Tally up every line in the records beneath that has "https", and write down only the total.

====== Record set ======

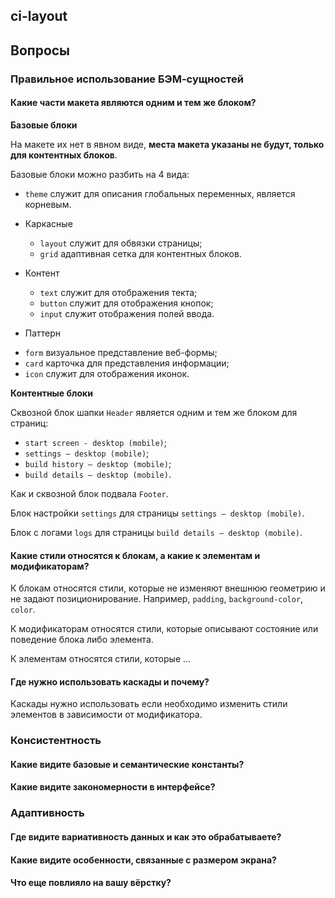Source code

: ## ci-layout

## Вопросы

### Правильное использование БЭМ-сущностей

#### Какие части макета являются одним и тем же блоком? ####

**Базовые блоки**

На макете их нет в явном виде, **места макета указаны не будут, только
для контентных блоков**.

Базовые блоки можно разбить на 4 вида:

* `theme` служит для описания глобальных переменных, является корневым.

* Каркасные 
    * `layout` служит для обвязки страницы;
    * `grid` адаптивная сетка для контентных блоков.
 
* Контент
    - `text` служит для отображения текта;
    - `button` служит для отображения кнопок;
    - `input` служит отображения полей ввода.
    
* Паттерн
 - `form` визуальное представление веб-формы;
 - `card` карточка для представления информации;
 - `icon` служит для отображения иконок.
 
**Контентные блоки**

Сквозной блок шапки `Header` является одним и тем же блоком для страниц: 
 * `start screen - desktop (mobile)`;
 * `settings — desktop (mobile)`;
 * `build history — desktop (mobile)`;
 * `build details — desktop (mobile)`.
 
Как и сквозной блок подвала `Footer`.

Блок настройки `settings` для страницы  `settings — desktop (mobile)`.

Блок с логами `logs` для страницы `build details — desktop (mobile)`.

#### Какие стили относятся к блокам, а какие к элементам и модификаторам? ####

К блокам относятся стили, которые не изменяют внешнюю геометрию и не задают
позиционирование. Например, `padding`, `background-color`, `color`.

К модификаторам относятся стили, которые описывают состояние или поведение
блока либо элемента.

К элементам относятся стили, которые ...

#### Где нужно использовать каскады и почему?

Каскады нужно использовать если необходимо изменить стили элементов
в зависимости от модификатора.

### Консистентность
#### Какие видите базовые и семантические константы?
#### Какие видите закономерности в интерфейсе?
### Адаптивность
#### Где видите вариативность данных и как это обрабатываете?
#### Какие видите особенности, связанные с размером экрана?
#### Что еще повлияло на вашу вёрстку?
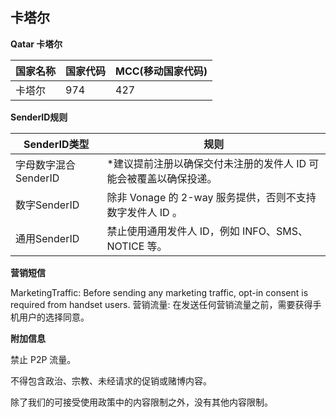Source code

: ## 卡塔尔

__Qatar 卡塔尔__

| 国家名称 | 国家代码 | MCC(移动国家代码) |
|------|------|-------------|
| 卡塔尔  | 974  | 427         |

__SenderID规则__

| SenderID类型     | 规则                                     |
|----------------|----------------------------------------|
| 字母数字混合SenderID | *建议提前注册以确保交付未注册的发件人 ID 可能会被覆盖以确保投递。    |
| 数字SenderID     | 除非 Vonage 的 2-way 服务提供，否则不支持数字发件人 ID 。 |
| 通用SenderID     | 禁止使用通用发件人 ID，例如 INFO、SMS、NOTICE 等。     |


__营销短信__

MarketingTraffic: Before sending any marketing traffic, opt-in consent is required from handset users.
营销流量: 在发送任何营销流量之前，需要获得手机用户的选择同意。

__附加信息__

禁止 P2P 流量。

不得包含政治、宗教、未经请求的促销或赌博内容。

除了我们的可接受使用政策中的内容限制之外，没有其他内容限制。

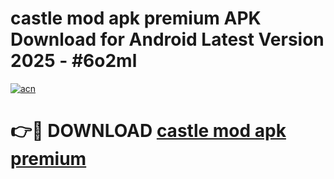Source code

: # castle mod apk premium APK Download for Android Latest Version 2025 - #6o2ml

[![acn](https://github.com/user-attachments/assets/0f9c940e-d8b0-45ae-aac7-cd30a18b3e1c)](https://app.mediaupload.pro?title=castle_mod_apk_premium&ref=22-F5)

# 👉🔴 DOWNLOAD [castle mod apk premium](https://app.mediaupload.pro?title=castle_mod_apk_premium&ref=24-F5)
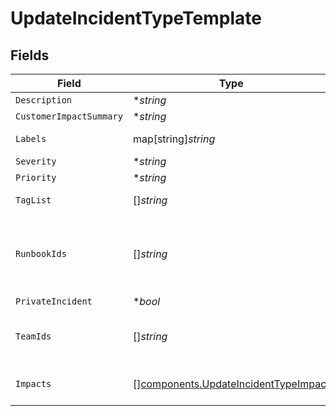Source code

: # UpdateIncidentTypeTemplate


## Fields

| Field                                                                                        | Type                                                                                         | Required                                                                                     | Description                                                                                  |
| -------------------------------------------------------------------------------------------- | -------------------------------------------------------------------------------------------- | -------------------------------------------------------------------------------------------- | -------------------------------------------------------------------------------------------- |
| `Description`                                                                                | **string*                                                                                    | :heavy_minus_sign:                                                                           | N/A                                                                                          |
| `CustomerImpactSummary`                                                                      | **string*                                                                                    | :heavy_minus_sign:                                                                           | N/A                                                                                          |
| `Labels`                                                                                     | map[string]*string*                                                                          | :heavy_minus_sign:                                                                           | A labels hash of keys and values                                                             |
| `Severity`                                                                                   | **string*                                                                                    | :heavy_minus_sign:                                                                           | N/A                                                                                          |
| `Priority`                                                                                   | **string*                                                                                    | :heavy_minus_sign:                                                                           | N/A                                                                                          |
| `TagList`                                                                                    | []*string*                                                                                   | :heavy_minus_sign:                                                                           | List of tags for the incident                                                                |
| `RunbookIds`                                                                                 | []*string*                                                                                   | :heavy_minus_sign:                                                                           | List of ids of Runbooks to attach to incidents created from this type                        |
| `PrivateIncident`                                                                            | **bool*                                                                                      | :heavy_minus_sign:                                                                           | N/A                                                                                          |
| `TeamIds`                                                                                    | []*string*                                                                                   | :heavy_minus_sign:                                                                           | List of ids of teams to be assigned to incidents                                             |
| `Impacts`                                                                                    | [][components.UpdateIncidentTypeImpact](../../models/components/updateincidenttypeimpact.md) | :heavy_minus_sign:                                                                           | An array of impact/condition combinations                                                    |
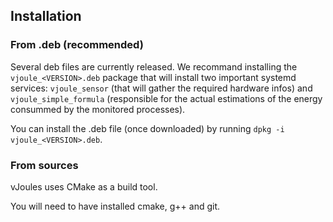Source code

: ## Installation
### From .deb (recommended)
Several deb files are currently released. We recommand installing the `vjoule_<VERSION>.deb` package that will install two important systemd services: `vjoule_sensor` (that will gather the required hardware infos) and `vjoule_simple_formula` (responsible for the actual estimations of the energy consummed by the monitored processes).

You can install the .deb file (once downloaded) by running `dpkg -i vjoule_<VERSION>.deb`.

### From sources
vJoules uses CMake as a build tool.

You will need to have installed cmake, g++ and git.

======

Task output: 2